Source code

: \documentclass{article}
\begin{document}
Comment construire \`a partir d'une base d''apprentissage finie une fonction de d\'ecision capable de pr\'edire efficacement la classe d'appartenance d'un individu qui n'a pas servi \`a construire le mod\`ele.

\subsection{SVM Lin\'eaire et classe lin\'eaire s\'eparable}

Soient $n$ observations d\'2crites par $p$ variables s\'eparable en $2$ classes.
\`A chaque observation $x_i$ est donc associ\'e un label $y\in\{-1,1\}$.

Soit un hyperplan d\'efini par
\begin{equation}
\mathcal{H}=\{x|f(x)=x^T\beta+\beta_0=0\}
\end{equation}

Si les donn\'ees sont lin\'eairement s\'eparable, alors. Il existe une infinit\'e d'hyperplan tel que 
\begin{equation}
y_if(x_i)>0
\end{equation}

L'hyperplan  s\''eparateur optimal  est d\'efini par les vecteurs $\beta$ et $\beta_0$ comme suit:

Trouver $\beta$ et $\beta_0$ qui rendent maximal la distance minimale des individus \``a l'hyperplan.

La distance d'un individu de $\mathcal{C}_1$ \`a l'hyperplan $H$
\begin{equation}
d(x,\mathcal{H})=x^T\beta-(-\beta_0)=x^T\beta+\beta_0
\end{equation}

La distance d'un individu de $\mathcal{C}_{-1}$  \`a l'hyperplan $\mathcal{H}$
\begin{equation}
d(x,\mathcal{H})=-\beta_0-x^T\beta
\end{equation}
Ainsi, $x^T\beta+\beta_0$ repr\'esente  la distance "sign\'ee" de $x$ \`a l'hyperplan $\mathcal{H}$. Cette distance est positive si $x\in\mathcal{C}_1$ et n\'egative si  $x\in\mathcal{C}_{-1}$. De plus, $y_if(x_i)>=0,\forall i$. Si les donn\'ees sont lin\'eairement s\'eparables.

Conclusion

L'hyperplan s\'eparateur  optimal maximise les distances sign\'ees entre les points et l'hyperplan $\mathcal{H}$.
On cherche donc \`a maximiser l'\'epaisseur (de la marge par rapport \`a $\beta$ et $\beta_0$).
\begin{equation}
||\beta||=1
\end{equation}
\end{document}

-- Exercise directions --
Nothing should be omitted or altered. Retype the records exactly.

-- Output of the task --
Source code

: \documentclass{article}
\begin{document}
Comment construire \`a partir d'une base d''apprentissage finie une fonction de d\'ecision capable de pr\'edire efficacement la classe d'appartenance d'un individu qui n'a pas servi \`a construire le mod\`ele.

\subsection{SVM Lin\'eaire et classe lin\'eaire s\'eparable}

Soient $n$ observations d\'2crites par $p$ variables s\'eparable en $2$ classes.
\`A chaque observation $x_i$ est donc associ\'e un label $y\in\{-1,1\}$.

Soit un hyperplan d\'efini par
\begin{equation}
\mathcal{H}=\{x|f(x)=x^T\beta+\beta_0=0\}
\end{equation}

Si les donn\'ees sont lin\'eairement s\'eparable, alors. Il existe une infinit\'e d'hyperplan tel que 
\begin{equation}
y_if(x_i)>0
\end{equation}

L'hyperplan  s\''eparateur optimal  est d\'efini par les vecteurs $\beta$ et $\beta_0$ comme suit:

Trouver $\beta$ et $\beta_0$ qui rendent maximal la distance minimale des individus \``a l'hyperplan.

La distance d'un individu de $\mathcal{C}_1$ \`a l'hyperplan $H$
\begin{equation}
d(x,\mathcal{H})=x^T\beta-(-\beta_0)=x^T\beta+\beta_0
\end{equation}

La distance d'un individu de $\mathcal{C}_{-1}$  \`a l'hyperplan $\mathcal{H}$
\begin{equation}
d(x,\mathcal{H})=-\beta_0-x^T\beta
\end{equation}
Ainsi, $x^T\beta+\beta_0$ repr\'esente  la distance "sign\'ee" de $x$ \`a l'hyperplan $\mathcal{H}$. Cette distance est positive si $x\in\mathcal{C}_1$ et n\'egative si  $x\in\mathcal{C}_{-1}$. De plus, $y_if(x_i)>=0,\forall i$. Si les donn\'ees sont lin\'eairement s\'eparables.

Conclusion

L'hyperplan s\'eparateur  optimal maximise les distances sign\'ees entre les points et l'hyperplan $\mathcal{H}$.
On cherche donc \`a maximiser l'\'epaisseur (de la marge par rapport \`a $\beta$ et $\beta_0$).
\begin{equation}
||\beta||=1
\end{equation}
\end{document}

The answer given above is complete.